The warfront is pushed to and fro as either side takes and then loses the advantage. It is not uncommon for dead and injured soldiers to be lost in the fray of shifting conflict, left behind in the myriad trenches and bunkers. These fallen would be regarded as regrettable losses were it not for the efforts of their compatriots and courageous medics carrying them back to safety. Yet, recently, there have not been any bodies to return.

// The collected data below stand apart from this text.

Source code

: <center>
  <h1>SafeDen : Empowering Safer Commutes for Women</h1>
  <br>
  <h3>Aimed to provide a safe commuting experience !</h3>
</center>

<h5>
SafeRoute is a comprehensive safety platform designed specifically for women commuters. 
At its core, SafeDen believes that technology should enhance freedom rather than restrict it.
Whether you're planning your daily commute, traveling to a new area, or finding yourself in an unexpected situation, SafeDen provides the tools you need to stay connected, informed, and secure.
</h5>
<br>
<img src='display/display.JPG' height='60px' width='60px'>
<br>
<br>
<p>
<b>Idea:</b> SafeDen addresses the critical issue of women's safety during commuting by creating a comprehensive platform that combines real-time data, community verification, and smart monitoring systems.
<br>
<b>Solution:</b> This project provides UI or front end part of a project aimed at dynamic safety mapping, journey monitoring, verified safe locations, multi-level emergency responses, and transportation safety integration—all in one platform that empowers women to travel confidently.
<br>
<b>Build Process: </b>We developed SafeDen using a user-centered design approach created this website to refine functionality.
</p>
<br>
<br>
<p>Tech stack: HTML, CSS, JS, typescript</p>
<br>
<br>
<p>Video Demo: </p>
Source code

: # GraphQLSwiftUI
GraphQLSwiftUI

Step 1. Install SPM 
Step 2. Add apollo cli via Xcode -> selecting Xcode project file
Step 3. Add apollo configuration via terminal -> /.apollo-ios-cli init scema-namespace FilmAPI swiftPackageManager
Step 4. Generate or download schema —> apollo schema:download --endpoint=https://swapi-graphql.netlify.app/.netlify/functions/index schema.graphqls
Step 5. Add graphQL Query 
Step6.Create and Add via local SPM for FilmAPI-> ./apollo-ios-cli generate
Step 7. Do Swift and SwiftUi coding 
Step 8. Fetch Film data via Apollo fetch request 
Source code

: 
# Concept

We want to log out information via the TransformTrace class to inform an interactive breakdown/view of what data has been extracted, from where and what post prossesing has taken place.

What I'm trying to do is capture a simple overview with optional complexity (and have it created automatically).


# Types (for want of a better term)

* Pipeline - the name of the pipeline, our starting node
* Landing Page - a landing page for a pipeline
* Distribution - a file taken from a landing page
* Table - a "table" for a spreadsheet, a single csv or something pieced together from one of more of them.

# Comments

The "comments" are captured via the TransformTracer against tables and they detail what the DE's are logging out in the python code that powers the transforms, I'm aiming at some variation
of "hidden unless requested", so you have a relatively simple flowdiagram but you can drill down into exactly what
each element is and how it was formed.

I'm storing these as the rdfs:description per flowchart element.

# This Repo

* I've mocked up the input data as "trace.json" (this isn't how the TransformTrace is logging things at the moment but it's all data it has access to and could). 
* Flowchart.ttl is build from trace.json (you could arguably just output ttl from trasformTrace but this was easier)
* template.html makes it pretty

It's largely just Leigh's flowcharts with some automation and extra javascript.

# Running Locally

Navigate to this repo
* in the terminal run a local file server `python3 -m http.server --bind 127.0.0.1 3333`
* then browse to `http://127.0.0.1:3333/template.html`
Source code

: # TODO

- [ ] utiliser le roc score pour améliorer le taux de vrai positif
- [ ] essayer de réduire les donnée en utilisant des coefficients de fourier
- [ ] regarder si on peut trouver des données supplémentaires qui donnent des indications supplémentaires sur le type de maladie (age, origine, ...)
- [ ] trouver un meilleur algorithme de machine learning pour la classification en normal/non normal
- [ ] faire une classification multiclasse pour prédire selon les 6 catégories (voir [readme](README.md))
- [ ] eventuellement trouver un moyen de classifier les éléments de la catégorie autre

Increasing numbers of injured have vanished, swept away by unknown hands before any rescuers can arrive. In some cases, only moments pass between the cries of the wounded and the arrival of help, yet no trace of the victim is found. Until they return, that is. Soldiers on the frontlines have reported narrowly escaping from monsters bearing the faces of their fallen allies, with bodies of twisted flesh and metal. Most have not been so lucky as to survive and those that fall appear to return amongst the enemies the following day. With their numbers thinning as the enemies’ grow, the soldiers have had no option but to gradually retreat, leaving many of the infirmed behind and angering their superiors as they lose ground.

One such soldier is Baras Felton, whose post came under attack by the elusive monsters. Baras’s squad was overwhelmed and devastated. He was one of two survivors and the only one to escape, while the other, Ordan Fyura, hid from the attackers. Ordan was injured in the attack and is unlikely to last much longer without rescue. Knowing this, Baras pleads with anyone he can for Ordan to be found and returned. His superiors have denied his request due to the risk and no other soldiers would dare defy the orders, but a group of adventurers with no formal affiliation may just be able to brave the trenches and save Ordan from joining the ranks of the Arma Mortis.

Accepting the assignment. Should the party agree to look for Ordan, Baras provides directions to his hiding place and a description of what to look for. He also quietly gives them advice on how to sneak past the closest patrols and enter the trenches, in case the characters are unable to secure permission to leave.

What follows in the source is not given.